Our custom authorizer logic takes the JWT token (accessible through the
``auth_request.token`` attribute, and verifies the token is valid
using our secret key retrieved via ``get_auth_key()``. The custom
authorizer is shown below:
.. literalinclude:: code/app.py
:caption: app.py
:linenos:
:lineno-match:
:pyobject: jwt_auth
Once we verify that JWT token is valid, we return an ``AuthResponse`` that
specifies what routes the user is allowed to access. In our example, we're
giving them access to all routes, denoted by a ``*``.

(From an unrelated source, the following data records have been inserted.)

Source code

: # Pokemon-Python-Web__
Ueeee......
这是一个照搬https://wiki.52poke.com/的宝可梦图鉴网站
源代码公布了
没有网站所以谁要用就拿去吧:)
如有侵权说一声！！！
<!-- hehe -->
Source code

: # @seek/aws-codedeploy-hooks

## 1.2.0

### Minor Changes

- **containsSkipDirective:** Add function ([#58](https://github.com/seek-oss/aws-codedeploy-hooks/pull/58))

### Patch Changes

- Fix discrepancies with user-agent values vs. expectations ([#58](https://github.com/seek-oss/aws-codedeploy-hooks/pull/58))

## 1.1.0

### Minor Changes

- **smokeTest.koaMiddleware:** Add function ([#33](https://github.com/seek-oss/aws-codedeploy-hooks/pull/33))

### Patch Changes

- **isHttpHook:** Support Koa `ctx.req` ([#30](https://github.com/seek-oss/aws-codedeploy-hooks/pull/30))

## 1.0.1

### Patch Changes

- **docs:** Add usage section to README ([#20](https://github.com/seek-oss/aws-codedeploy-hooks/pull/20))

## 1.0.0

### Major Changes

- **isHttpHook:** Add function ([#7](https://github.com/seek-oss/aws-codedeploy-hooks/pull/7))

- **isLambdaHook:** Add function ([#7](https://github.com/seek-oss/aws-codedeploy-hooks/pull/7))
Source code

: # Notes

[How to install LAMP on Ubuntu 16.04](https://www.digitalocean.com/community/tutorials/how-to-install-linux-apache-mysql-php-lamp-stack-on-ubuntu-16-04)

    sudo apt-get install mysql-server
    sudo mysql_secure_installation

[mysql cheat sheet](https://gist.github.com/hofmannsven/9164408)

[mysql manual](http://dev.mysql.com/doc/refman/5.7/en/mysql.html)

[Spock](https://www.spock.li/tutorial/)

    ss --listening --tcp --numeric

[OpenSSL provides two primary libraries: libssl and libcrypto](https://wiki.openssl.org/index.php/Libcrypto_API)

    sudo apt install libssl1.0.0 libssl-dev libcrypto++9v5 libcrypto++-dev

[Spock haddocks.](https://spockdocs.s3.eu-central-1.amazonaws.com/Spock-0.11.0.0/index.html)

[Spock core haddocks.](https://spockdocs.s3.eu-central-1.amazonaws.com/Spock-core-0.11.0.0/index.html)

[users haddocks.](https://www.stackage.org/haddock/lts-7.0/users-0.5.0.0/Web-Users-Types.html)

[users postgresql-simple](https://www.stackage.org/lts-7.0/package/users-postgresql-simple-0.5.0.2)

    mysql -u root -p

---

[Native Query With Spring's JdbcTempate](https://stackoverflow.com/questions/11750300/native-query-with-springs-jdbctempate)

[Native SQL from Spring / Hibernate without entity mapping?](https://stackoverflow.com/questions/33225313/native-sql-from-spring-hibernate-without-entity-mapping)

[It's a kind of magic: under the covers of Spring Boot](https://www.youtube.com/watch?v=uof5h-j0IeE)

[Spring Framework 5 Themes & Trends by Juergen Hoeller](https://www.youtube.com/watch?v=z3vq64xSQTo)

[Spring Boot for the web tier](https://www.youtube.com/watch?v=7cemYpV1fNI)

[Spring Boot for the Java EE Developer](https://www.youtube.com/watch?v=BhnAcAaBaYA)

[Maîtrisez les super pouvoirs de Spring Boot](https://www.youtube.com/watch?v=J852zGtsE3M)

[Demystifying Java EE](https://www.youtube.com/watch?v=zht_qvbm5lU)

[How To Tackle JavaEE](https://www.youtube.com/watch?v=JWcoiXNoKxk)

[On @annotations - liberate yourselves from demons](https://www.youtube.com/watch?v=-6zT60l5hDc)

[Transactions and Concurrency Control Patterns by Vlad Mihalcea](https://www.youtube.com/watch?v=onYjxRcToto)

Now that we have our authorizer, we can associate with a route by providing
the function as the value of the ``authorizer=`` parameter. We saw this in the
:ref:`todo-app-rest-api` section above. For example, note that the
``@app.route()`` decorator is being provided an ``authorizer`` function:
.. literalinclude:: code/app.py
:caption: app.py
:linenos:
:lineno-match:
:pyobject: list_todos
Cleaning Up
===========
Once you're finished experimenting with this sample app, you can cleanup your
resources by deleting the Chalice app and deleting any additional resources
associated with this app. To do this, first delete your Chalice app::
$ chalice delete
Deleting Rest API: q7dc49grhk
Deleting function: arn:aws:lambda:us-west-w:12345:function:mytodo-dev-jwt_auth
Deleting IAM role: mytodo-dev-jwt_auth
Deleting function: arn:aws:lambda:us-west-w:12345:function:mytodo-dev
Deleting IAM role: mytodo-dev-api_handler
Then to cleanup the remaining resources, rerun the
``create-resources.py`` script with the ``--cleanup`` flag. This will delete
the DynamoDB tables and the SSM parameter, along with any additional resources
created as part of your Chalice app::
$ python create-resources.py --cleanup
Deleting table: todo-app-632a558c-8355-4c2d-a46e-24350f371389
Deleting table: users-app-05b34fa2-1ae6-4d81-95d1-7ced59878a2b
Deleting SSM param: /todo-sample-app/auth-key
Resources deleted. If you haven't already, be sure to run 'chalice delete' to delete your Chalice application.